Cohen dropped by Alyssa Coscarelli’s tiny, under-utilized kitchen to show us how to make fried chicken. The catch: Alyssa doesn’t cook much, so the tools we had were limited. Exhibit A: Not a single sharp knife was to be found in the kitchen. Here, three major lessons we learned from this experiment:
1. Your Pot Size Is Important
“This is probably the smallest pot I would go with for frying chicken,” Cohen says of the pot she worked with in the video. It was still so small, she could only fry one piece at a time.

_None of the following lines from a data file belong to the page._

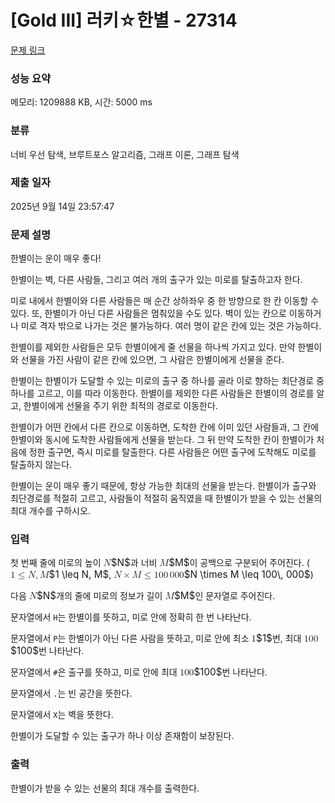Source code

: # [Gold III] 러키☆한별 - 27314 

[문제 링크](https://www.acmicpc.net/problem/27314) 

### 성능 요약

메모리: 1209888 KB, 시간: 5000 ms

### 분류

너비 우선 탐색, 브루트포스 알고리즘, 그래프 이론, 그래프 탐색

### 제출 일자

2025년 9월 14일 23:57:47

### 문제 설명

<p>한별이는 운이 매우 좋다!</p>

<p>한별이는 벽, 다른 사람들, 그리고 여러 개의 출구가 있는 미로를 탈출하고자 한다.</p>

<p>미로 내에서 한별이와 다른 사람들은 매 순간 상하좌우 중 한 방향으로 한 칸 이동할 수 있다. 또, 한별이가 아닌 다른 사람들은 멈춰있을 수도 있다. 벽이 있는 칸으로 이동하거나 미로 격자 밖으로 나가는 것은 불가능하다. 여러 명이 같은 칸에 있는 것은 가능하다.</p>

<p>한별이를 제외한 사람들은 모두 한별이에게 줄 선물을 하나씩 가지고 있다. 만약 한별이와 선물을 가진 사람이 같은 칸에 있으면, 그 사람은 한별이에게 선물을 준다.</p>

<p>한별이는 한별이가 도달할 수 있는 미로의 출구 중 하나를 골라 이로 향하는 최단경로 중 하나를 고르고, 이를 따라 이동한다. 한별이를 제외한 다른 사람들은 한별이의 경로를 알고, 한별이에게 선물을 주기 위한 최적의 경로로 이동한다.</p>

<p>한별이가 어떤 칸에서 다른 칸으로 이동하면, 도착한 칸에 이미 있던 사람들과, 그 칸에 한별이와 동시에 도착한 사람들에게 선물을 받는다. 그 뒤 만약 도착한 칸이 한별이가 처음에 정한 출구면, 즉시 미로를 탈출한다. 다른 사람들은 어떤 출구에 도착해도 미로를 탈출하지 않는다.</p>

<p>한별이는 운이 매우 좋기 때문에, 항상 가능한 최대의 선물을 받는다. 한별이가 출구와 최단경로를 적절히 고르고, 사람들이 적절히 움직였을 때 한별이가 받을 수 있는 선물의 최대 개수를 구하시오.</p>

### 입력 

 <p>첫 번째 줄에 미로의 높이 <mjx-container class="MathJax" jax="CHTML" style="font-size: 109%; position: relative;"><mjx-math class="MJX-TEX" aria-hidden="true"><mjx-mi class="mjx-i"><mjx-c class="mjx-c1D441 TEX-I"></mjx-c></mjx-mi></mjx-math><mjx-assistive-mml unselectable="on" display="inline"><math xmlns="http://www.w3.org/1998/Math/MathML"><mi>N</mi></math></mjx-assistive-mml><span aria-hidden="true" class="no-mathjax mjx-copytext">$N$</span></mjx-container>과 너비 <mjx-container class="MathJax" jax="CHTML" style="font-size: 109%; position: relative;"><mjx-math class="MJX-TEX" aria-hidden="true"><mjx-mi class="mjx-i"><mjx-c class="mjx-c1D440 TEX-I"></mjx-c></mjx-mi></mjx-math><mjx-assistive-mml unselectable="on" display="inline"><math xmlns="http://www.w3.org/1998/Math/MathML"><mi>M</mi></math></mjx-assistive-mml><span aria-hidden="true" class="no-mathjax mjx-copytext">$M$</span></mjx-container>이 공백으로 구분되어 주어진다. (<mjx-container class="MathJax" jax="CHTML" style="font-size: 109%; position: relative;"><mjx-math class="MJX-TEX" aria-hidden="true"><mjx-mn class="mjx-n"><mjx-c class="mjx-c31"></mjx-c></mjx-mn><mjx-mo class="mjx-n" space="4"><mjx-c class="mjx-c2264"></mjx-c></mjx-mo><mjx-mi class="mjx-i" space="4"><mjx-c class="mjx-c1D441 TEX-I"></mjx-c></mjx-mi><mjx-mo class="mjx-n"><mjx-c class="mjx-c2C"></mjx-c></mjx-mo><mjx-mi class="mjx-i" space="2"><mjx-c class="mjx-c1D440 TEX-I"></mjx-c></mjx-mi></mjx-math><mjx-assistive-mml unselectable="on" display="inline"><math xmlns="http://www.w3.org/1998/Math/MathML"><mn>1</mn><mo>≤</mo><mi>N</mi><mo>,</mo><mi>M</mi></math></mjx-assistive-mml><span aria-hidden="true" class="no-mathjax mjx-copytext">$1 \leq N, M$</span></mjx-container>, <mjx-container class="MathJax" jax="CHTML" style="font-size: 109%; position: relative;"><mjx-math class="MJX-TEX" aria-hidden="true"><mjx-mi class="mjx-i"><mjx-c class="mjx-c1D441 TEX-I"></mjx-c></mjx-mi><mjx-mo class="mjx-n" space="3"><mjx-c class="mjx-cD7"></mjx-c></mjx-mo><mjx-mi class="mjx-i" space="3"><mjx-c class="mjx-c1D440 TEX-I"></mjx-c></mjx-mi><mjx-mo class="mjx-n" space="4"><mjx-c class="mjx-c2264"></mjx-c></mjx-mo><mjx-mn class="mjx-n" space="4"><mjx-c class="mjx-c31"></mjx-c><mjx-c class="mjx-c30"></mjx-c><mjx-c class="mjx-c30"></mjx-c></mjx-mn><mjx-mstyle><mjx-mspace style="width: 0.167em;"></mjx-mspace></mjx-mstyle><mjx-mn class="mjx-n"><mjx-c class="mjx-c30"></mjx-c><mjx-c class="mjx-c30"></mjx-c><mjx-c class="mjx-c30"></mjx-c></mjx-mn></mjx-math><mjx-assistive-mml unselectable="on" display="inline"><math xmlns="http://www.w3.org/1998/Math/MathML"><mi>N</mi><mo>×</mo><mi>M</mi><mo>≤</mo><mn>100</mn><mstyle scriptlevel="0"><mspace width="0.167em"></mspace></mstyle><mn>000</mn></math></mjx-assistive-mml><span aria-hidden="true" class="no-mathjax mjx-copytext">$N \times M \leq 100\, 000$</span></mjx-container>)</p>

<p>다음 <mjx-container class="MathJax" jax="CHTML" style="font-size: 109%; position: relative;"><mjx-math class="MJX-TEX" aria-hidden="true"><mjx-mi class="mjx-i"><mjx-c class="mjx-c1D441 TEX-I"></mjx-c></mjx-mi></mjx-math><mjx-assistive-mml unselectable="on" display="inline"><math xmlns="http://www.w3.org/1998/Math/MathML"><mi>N</mi></math></mjx-assistive-mml><span aria-hidden="true" class="no-mathjax mjx-copytext">$N$</span></mjx-container>개의 줄에 미로의 정보가 길이 <mjx-container class="MathJax" jax="CHTML" style="font-size: 109%; position: relative;"><mjx-math class="MJX-TEX" aria-hidden="true"><mjx-mi class="mjx-i"><mjx-c class="mjx-c1D440 TEX-I"></mjx-c></mjx-mi></mjx-math><mjx-assistive-mml unselectable="on" display="inline"><math xmlns="http://www.w3.org/1998/Math/MathML"><mi>M</mi></math></mjx-assistive-mml><span aria-hidden="true" class="no-mathjax mjx-copytext">$M$</span></mjx-container>인 문자열로 주어진다.</p>

<p>문자열에서 <code>H</code>는 한별이를 뜻하고, 미로 안에 정확히 한 번 나타난다.</p>

<p>문자열에서 <code>P</code>는 한별이가 아닌 다른 사람을 뜻하고, 미로 안에 최소 <mjx-container class="MathJax" jax="CHTML" style="font-size: 109%; position: relative;"><mjx-math class="MJX-TEX" aria-hidden="true"><mjx-mn class="mjx-n"><mjx-c class="mjx-c31"></mjx-c></mjx-mn></mjx-math><mjx-assistive-mml unselectable="on" display="inline"><math xmlns="http://www.w3.org/1998/Math/MathML"><mn>1</mn></math></mjx-assistive-mml><span aria-hidden="true" class="no-mathjax mjx-copytext">$1$</span></mjx-container>번, 최대 <mjx-container class="MathJax" jax="CHTML" style="font-size: 109%; position: relative;"><mjx-math class="MJX-TEX" aria-hidden="true"><mjx-mn class="mjx-n"><mjx-c class="mjx-c31"></mjx-c><mjx-c class="mjx-c30"></mjx-c><mjx-c class="mjx-c30"></mjx-c></mjx-mn></mjx-math><mjx-assistive-mml unselectable="on" display="inline"><math xmlns="http://www.w3.org/1998/Math/MathML"><mn>100</mn></math></mjx-assistive-mml><span aria-hidden="true" class="no-mathjax mjx-copytext">$100$</span></mjx-container>번 나타난다.</p>

<p>문자열에서 <code>#</code>은 출구를 뜻하고, 미로 안에 최대 <mjx-container class="MathJax" jax="CHTML" style="font-size: 109%; position: relative;"><mjx-math class="MJX-TEX" aria-hidden="true"><mjx-mn class="mjx-n"><mjx-c class="mjx-c31"></mjx-c><mjx-c class="mjx-c30"></mjx-c><mjx-c class="mjx-c30"></mjx-c></mjx-mn></mjx-math><mjx-assistive-mml unselectable="on" display="inline"><math xmlns="http://www.w3.org/1998/Math/MathML"><mn>100</mn></math></mjx-assistive-mml><span aria-hidden="true" class="no-mathjax mjx-copytext">$100$</span></mjx-container>번 나타난다.</p>

<p>문자열에서 <code>.</code>는 빈 공간을 뜻한다.</p>

<p>문자열에서 <code>X</code>는 벽을 뜻한다.</p>

<p>한별이가 도달할 수 있는 출구가 하나 이상 존재함이 보장된다.</p>

### 출력 

 <p>한별이가 받을 수 있는 선물의 최대 개수를 출력한다.</p>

What you really want is a pot that’s pretty deep, that can hold enough oil to cover the chicken as well as the chicken itself, without overflowing. If the oil overflows, it could start a fire, and if you don’t have enough oil (as we didn’t in our video), you’ll have to turn the chicken over mid-fry — tricky, and dangerous if you don’t have the right tools. Which brings us to…
2. So Are Tongs
3. Finally, A Thermometer Will Help
Even Cohen admits that getting the temperature right is tricky to eyeball. “If it’s too low, the coating can come off. If it’s too high, you could smoke out your apartment, which is not ideal,” she says.
Still interested in making this? Get the recipe below.
Leah Cohen’s Thai Fried Chicken
For the marinated chicken:
3 lbs chicken thighs, bone in skin on
4 to 5 garlic cloves, peeled
1 tbsp whole coriander seeds
1 tbsp whole white peppercorn
1/8 cup cilantro root, chopped
2 tbsp fish sauce
2 tbsp oyster sauce
1 tsp sugar
2 tsp salt
1 pinch msg
For the batter:
3 cups rice flour, separated
1 tsp salt
1 tsp mushroom powder
1 cup limestone water (can sub 1 cup seltzer and 2 tsp baking soda )
For the fry:
3 large pandan leaves, patted dry
Crispy shallots and Thai sweet chili sauce, for garnish
For the chicken:
1. To marinate the chicken, start by slightly scoring the chicken so the marinade can get into the meat.
2. In a mortar and pestle, pound together the garlic, coriander seed, white pepper, and cilantro root with a pinch of salt until you get a paste.
3. Mix in the remaining ingredients (fish sauce, oyster sauce, sugar, and msg). Then rub the marinade into the chicken and let sit 6 hours, or overnight, in your refrigerator.
For the batter:
1. Once the chicken is done marinating, get your coating together. In a large bowl, pour in one cup of the rice flour, salt, mushroom powder, and baking powder, if using.
2. Whisk in the limestone water or seltzer, until the batter is the consistency between a pancake and crepe batter.
3. Pour out the remaining two cups of rice flour in a pan. Coat your chicken in the wet batter, then coat in dry flour. Let sit uncovered for 30 minutes.
1. Heat up your oil to 300 degrees F. You want to make sure there is enough oil in the pot to cover the chicken, but not too much oil where it will overflow the pot after placing the chicken in.
2. Once the oil is heated to 300 degrees F, knot the pandan leaves together and carefully place them in the oil to flavor it.
3. Fry the chicken until cooked, approximately 6 to 8 minutes, and carefully remove the chicken from the fryer, using tongs. If you need to turn the chicken, turn the chicken away from you, not towards you, to reduce the risk of splattering.
4. Turn up the heat to 350 degrees F, and fry until crispy, 2 to 3 minutes.
5. Remove from oil and drain on a paper towel. Garnish with crispy shallots and serve with sweet chili sauce.